::: Extracted information

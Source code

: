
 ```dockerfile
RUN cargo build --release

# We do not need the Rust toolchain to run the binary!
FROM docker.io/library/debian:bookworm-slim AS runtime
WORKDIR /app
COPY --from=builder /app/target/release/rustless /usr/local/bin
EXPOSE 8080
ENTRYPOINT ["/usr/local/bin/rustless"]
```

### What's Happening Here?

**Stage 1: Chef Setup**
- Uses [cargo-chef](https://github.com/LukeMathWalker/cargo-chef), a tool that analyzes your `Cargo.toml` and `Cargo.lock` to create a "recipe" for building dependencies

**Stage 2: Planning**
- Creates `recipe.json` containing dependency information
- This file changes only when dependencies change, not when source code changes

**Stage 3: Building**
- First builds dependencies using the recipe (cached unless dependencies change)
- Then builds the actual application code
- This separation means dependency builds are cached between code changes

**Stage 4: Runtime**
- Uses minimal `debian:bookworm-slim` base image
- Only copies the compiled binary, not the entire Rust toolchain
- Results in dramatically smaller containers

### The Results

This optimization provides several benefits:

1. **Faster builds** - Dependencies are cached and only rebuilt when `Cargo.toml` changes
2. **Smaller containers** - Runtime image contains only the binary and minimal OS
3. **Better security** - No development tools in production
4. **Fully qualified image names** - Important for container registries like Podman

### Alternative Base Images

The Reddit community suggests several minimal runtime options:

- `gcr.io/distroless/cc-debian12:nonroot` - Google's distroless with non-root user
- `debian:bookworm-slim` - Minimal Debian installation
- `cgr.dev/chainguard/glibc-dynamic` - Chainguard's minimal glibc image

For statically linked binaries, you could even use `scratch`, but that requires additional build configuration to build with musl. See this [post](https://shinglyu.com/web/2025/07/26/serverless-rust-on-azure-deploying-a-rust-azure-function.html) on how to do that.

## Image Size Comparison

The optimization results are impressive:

::::::

About this exercise: From the line that contains "- Results in dramatically smaller containers" down to the last line above, print each line exactly as it appears.

Solution to this exercise:
- Results in dramatically smaller containers

### The Results

This optimization provides several benefits:

1. **Faster builds** - Dependencies are cached and only rebuilt when `Cargo.toml` changes
2. **Smaller containers** - Runtime image contains only the binary and minimal OS
3. **Better security** - No development tools in production
4. **Fully qualified image names** - Important for container registries like Podman

### Alternative Base Images

The Reddit community suggests several minimal runtime options:

- `gcr.io/distroless/cc-debian12:nonroot` - Google's distroless with non-root user
- `debian:bookworm-slim` - Minimal Debian installation
- `cgr.dev/chainguard/glibc-dynamic` - Chainguard's minimal glibc image

For statically linked binaries, you could even use `scratch`, but that requires additional build configuration to build with musl. See this [post](https://shinglyu.com/web/2025/07/26/serverless-rust-on-azure-deploying-a-rust-azure-function.html) on how to do that.

## Image Size Comparison

The optimization results are impressive:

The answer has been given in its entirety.